Preferably, the tracks are a plurality of concentric circular tracks taking the center of the granary as a circular point, a linear track connecting the two concentric circular tracks is arranged between the adjacent concentric circular tracks, and the robot body runs to the adjacent tracks through the linear track between the two adjacent concentric circular tracks after running for one circle along the trend of the concentric circular tracks.

Preferably, the radius of the concentric circular tracks is 0.2-1.5m, the linear tracks are four crossed linear tracks taking the circle center of the concentric circular track as a crossing point, an included angle between every two adjacent linear tracks is 45 degrees, the crossing point of the linear track and the concentric circular track is a preset coordinate position of the microwave emitter for emitting microwave signals, and the microwave receiver is arranged vertically below the crossing point of the concentric circular track and the linear track.

Preferably, the concentric circular tracks are arranged 0.5-1m above the granary.

Preferably, the microwave transmitter comprises a signal generator, a directional coupler, a phase shifter, a modulation amplifier, an attenuator and a horn antenna; the microwave receiver comprises a horn antenna, an isolator, a power amplifier, a detector, a filter, a demodulation demodulator and a processor.

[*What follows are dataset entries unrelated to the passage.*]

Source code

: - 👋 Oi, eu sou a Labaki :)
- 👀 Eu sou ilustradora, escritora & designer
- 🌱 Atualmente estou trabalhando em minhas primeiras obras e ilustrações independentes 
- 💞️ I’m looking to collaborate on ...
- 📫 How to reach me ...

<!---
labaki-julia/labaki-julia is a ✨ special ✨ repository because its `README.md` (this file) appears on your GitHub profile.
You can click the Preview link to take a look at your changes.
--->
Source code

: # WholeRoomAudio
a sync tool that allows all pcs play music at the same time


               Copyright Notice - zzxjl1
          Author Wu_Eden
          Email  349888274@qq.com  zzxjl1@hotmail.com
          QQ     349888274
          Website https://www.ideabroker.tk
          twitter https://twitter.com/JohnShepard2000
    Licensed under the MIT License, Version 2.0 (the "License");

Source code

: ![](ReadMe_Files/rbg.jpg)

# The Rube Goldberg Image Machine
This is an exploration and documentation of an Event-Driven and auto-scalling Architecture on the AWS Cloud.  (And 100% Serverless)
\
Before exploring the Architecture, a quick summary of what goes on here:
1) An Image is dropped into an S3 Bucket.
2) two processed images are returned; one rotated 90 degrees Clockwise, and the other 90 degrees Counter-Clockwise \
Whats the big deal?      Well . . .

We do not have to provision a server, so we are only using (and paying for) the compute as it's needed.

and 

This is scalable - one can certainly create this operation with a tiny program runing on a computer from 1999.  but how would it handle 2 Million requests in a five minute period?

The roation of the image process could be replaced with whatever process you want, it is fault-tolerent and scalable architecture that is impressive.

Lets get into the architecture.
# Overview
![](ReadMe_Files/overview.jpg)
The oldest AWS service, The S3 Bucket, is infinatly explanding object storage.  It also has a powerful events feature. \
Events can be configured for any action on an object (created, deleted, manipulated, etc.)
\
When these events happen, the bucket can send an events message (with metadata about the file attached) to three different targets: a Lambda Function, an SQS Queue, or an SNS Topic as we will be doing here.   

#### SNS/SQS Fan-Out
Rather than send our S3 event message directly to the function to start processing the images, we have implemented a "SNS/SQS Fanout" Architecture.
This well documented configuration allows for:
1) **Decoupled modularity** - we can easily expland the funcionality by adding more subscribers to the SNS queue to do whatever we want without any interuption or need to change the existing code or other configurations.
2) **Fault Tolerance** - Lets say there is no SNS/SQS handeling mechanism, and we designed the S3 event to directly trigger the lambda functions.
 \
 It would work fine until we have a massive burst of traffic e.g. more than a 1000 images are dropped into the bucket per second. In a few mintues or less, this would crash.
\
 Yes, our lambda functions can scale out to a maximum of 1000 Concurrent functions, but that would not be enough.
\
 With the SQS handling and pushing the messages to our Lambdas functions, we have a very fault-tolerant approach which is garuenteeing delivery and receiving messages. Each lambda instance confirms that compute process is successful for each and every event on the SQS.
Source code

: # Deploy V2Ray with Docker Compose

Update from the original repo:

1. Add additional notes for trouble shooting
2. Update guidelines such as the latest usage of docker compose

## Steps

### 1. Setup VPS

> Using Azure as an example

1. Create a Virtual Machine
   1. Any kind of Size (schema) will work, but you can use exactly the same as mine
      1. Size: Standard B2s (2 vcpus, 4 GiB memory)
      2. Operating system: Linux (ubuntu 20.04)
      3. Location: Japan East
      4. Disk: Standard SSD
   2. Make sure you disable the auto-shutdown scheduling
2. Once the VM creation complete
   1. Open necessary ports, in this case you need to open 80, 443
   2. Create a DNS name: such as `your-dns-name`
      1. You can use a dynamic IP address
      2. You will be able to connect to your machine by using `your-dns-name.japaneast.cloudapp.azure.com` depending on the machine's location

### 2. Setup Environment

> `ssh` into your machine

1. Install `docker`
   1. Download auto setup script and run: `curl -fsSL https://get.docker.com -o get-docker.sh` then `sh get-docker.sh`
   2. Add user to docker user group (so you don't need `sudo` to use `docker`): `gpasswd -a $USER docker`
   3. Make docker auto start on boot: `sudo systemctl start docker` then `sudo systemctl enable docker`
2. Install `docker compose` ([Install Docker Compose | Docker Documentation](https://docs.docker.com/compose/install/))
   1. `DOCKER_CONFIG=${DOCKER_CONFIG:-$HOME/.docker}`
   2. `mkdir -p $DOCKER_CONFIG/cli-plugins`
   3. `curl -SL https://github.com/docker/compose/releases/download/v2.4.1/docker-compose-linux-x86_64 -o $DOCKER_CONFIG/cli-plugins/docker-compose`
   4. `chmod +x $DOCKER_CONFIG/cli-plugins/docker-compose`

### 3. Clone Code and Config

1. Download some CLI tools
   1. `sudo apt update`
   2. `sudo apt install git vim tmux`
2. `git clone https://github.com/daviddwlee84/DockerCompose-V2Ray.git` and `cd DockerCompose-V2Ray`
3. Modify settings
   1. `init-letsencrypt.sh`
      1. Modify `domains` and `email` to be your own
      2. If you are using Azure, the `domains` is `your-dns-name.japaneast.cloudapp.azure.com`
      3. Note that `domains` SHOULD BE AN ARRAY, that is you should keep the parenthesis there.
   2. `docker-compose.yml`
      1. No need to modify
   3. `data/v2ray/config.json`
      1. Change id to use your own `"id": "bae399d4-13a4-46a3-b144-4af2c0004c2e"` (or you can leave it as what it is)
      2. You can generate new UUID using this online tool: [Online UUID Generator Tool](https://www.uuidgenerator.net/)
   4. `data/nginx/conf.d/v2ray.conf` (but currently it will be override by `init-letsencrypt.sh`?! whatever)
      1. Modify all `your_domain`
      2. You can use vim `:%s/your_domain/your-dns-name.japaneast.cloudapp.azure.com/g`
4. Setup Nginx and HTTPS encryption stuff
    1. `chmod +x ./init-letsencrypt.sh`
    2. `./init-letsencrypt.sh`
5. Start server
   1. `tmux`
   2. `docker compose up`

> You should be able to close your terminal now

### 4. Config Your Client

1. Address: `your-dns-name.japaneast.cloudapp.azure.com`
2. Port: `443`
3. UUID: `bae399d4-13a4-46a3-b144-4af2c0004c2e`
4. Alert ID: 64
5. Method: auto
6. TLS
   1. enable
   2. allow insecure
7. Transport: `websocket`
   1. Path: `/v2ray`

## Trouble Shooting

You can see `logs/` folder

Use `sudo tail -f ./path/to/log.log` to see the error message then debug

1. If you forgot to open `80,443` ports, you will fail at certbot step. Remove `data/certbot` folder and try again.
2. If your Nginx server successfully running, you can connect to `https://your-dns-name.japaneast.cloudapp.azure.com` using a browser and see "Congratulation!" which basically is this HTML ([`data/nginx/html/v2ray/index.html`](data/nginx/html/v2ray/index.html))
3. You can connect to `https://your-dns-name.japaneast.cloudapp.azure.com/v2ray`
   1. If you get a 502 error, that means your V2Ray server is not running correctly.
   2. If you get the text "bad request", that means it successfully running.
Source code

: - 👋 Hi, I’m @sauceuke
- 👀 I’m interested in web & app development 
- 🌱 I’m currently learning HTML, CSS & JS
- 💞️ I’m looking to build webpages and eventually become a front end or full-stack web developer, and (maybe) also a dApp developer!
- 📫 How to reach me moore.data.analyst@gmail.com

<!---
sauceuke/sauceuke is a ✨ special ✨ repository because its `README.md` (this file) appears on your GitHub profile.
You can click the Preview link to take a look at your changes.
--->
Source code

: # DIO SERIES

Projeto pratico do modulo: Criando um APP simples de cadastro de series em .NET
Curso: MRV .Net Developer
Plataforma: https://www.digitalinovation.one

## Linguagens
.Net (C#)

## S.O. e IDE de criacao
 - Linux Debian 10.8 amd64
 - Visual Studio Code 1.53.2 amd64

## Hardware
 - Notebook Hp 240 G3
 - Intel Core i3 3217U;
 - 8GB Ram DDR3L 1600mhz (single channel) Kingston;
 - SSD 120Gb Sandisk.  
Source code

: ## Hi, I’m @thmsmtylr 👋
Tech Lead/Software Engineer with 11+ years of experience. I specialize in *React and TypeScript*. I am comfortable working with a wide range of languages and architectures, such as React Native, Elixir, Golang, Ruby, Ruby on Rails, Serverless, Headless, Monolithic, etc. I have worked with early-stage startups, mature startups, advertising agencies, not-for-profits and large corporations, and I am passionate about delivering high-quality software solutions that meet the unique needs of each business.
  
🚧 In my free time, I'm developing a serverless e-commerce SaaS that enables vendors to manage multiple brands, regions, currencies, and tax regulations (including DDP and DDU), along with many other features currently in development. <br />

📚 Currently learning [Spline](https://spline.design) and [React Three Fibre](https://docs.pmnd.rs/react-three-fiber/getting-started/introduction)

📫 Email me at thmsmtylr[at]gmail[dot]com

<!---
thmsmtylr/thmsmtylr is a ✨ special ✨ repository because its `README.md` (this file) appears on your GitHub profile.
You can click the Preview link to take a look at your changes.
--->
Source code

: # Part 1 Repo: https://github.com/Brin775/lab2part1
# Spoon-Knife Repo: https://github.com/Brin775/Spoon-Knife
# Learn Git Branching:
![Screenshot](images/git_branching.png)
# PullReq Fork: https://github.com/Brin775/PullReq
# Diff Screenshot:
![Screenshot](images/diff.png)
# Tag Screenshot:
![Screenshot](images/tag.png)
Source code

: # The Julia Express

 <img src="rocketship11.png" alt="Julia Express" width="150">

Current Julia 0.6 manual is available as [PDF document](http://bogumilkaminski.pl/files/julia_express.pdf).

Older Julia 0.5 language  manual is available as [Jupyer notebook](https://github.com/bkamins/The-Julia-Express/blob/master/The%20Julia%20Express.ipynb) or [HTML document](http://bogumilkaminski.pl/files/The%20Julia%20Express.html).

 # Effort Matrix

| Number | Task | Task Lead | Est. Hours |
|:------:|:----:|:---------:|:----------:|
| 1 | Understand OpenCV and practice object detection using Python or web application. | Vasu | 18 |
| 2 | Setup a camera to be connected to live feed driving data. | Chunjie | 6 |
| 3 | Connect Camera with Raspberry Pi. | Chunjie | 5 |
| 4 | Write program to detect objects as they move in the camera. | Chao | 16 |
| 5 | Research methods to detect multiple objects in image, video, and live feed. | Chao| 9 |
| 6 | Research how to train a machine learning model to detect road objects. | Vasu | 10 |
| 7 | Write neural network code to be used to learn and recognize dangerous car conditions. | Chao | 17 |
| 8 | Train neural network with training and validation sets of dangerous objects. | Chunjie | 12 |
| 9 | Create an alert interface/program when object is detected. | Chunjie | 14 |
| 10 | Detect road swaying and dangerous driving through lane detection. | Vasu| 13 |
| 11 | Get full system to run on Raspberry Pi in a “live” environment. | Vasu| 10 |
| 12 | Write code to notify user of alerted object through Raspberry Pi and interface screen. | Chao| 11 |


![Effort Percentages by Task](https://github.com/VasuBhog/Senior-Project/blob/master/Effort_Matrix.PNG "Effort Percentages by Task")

Preferably, the microwave transmitter bell mouth is smaller than the microwave receiver bell mouth.

Preferably, the frequency range of the transmitting signal of the microwave transmitter is 50-600 MHz.

Compared with the prior art, the utility model discloses a grain moisture on-line measuring system's based on robot advantage is:

(1) the detection system moves on the granary through the robot-carried microwave emitter, a large number of microwave receivers are arranged below the granary, the water content of the grains in the storage environment is detected in a large area, and the real-time detection of the grain moisture is realized.

(2) The detection system adopts the microwave to act on the grain to be detected to cause the change of the microwave dielectric constant, and can realize nondestructive detection through transmission type non-contact measurement, thereby enlarging the measurement range of the granary and improving the accuracy of the moisture measurement of the granary.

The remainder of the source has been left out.